• About this exercise:
Please restate the data exactly, from the first line to the last.
Information START
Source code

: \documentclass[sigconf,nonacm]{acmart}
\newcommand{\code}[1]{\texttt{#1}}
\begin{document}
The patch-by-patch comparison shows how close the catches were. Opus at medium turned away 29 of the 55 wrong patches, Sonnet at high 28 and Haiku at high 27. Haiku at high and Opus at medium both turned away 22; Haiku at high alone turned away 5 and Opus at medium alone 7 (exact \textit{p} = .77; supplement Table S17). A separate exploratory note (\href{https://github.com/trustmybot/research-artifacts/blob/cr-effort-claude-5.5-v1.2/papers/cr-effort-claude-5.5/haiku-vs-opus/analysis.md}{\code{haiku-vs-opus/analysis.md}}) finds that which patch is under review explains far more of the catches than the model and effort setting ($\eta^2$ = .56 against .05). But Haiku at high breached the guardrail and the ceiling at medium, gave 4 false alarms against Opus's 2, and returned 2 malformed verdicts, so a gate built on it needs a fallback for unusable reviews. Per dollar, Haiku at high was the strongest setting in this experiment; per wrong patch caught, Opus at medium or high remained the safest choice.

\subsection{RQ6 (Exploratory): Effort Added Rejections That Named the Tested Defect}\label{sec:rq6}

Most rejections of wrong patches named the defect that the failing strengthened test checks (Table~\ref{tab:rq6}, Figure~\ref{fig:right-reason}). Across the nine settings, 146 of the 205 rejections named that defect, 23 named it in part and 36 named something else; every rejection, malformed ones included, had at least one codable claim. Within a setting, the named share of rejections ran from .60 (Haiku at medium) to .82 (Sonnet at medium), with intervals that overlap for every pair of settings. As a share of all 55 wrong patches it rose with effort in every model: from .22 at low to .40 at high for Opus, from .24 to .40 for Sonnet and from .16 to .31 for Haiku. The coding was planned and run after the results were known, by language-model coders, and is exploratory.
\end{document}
Information END
• Result of this exercise:
Source code

: \documentclass[sigconf,nonacm]{acmart}
\newcommand{\code}[1]{\texttt{#1}}
\begin{document}
The patch-by-patch comparison shows how close the catches were. Opus at medium turned away 29 of the 55 wrong patches, Sonnet at high 28 and Haiku at high 27. Haiku at high and Opus at medium both turned away 22; Haiku at high alone turned away 5 and Opus at medium alone 7 (exact \textit{p} = .77; supplement Table S17). A separate exploratory note (\href{https://github.com/trustmybot/research-artifacts/blob/cr-effort-claude-5.5-v1.2/papers/cr-effort-claude-5.5/haiku-vs-opus/analysis.md}{\code{haiku-vs-opus/analysis.md}}) finds that which patch is under review explains far more of the catches than the model and effort setting ($\eta^2$ = .56 against .05). But Haiku at high breached the guardrail and the ceiling at medium, gave 4 false alarms against Opus's 2, and returned 2 malformed verdicts, so a gate built on it needs a fallback for unusable reviews. Per dollar, Haiku at high was the strongest setting in this experiment; per wrong patch caught, Opus at medium or high remained the safest choice.

\subsection{RQ6 (Exploratory): Effort Added Rejections That Named the Tested Defect}\label{sec:rq6}

Most rejections of wrong patches named the defect that the failing strengthened test checks (Table~\ref{tab:rq6}, Figure~\ref{fig:right-reason}). Across the nine settings, 146 of the 205 rejections named that defect, 23 named it in part and 36 named something else; every rejection, malformed ones included, had at least one codable claim. Within a setting, the named share of rejections ran from .60 (Haiku at medium) to .82 (Sonnet at medium), with intervals that overlap for every pair of settings. As a share of all 55 wrong patches it rose with effort in every model: from .22 at low to .40 at high for Opus, from .24 to .40 for Sonnet and from .16 to .31 for Haiku. The coding was planned and run after the results were known, by language-model coders, and is exploratory.
\end{document}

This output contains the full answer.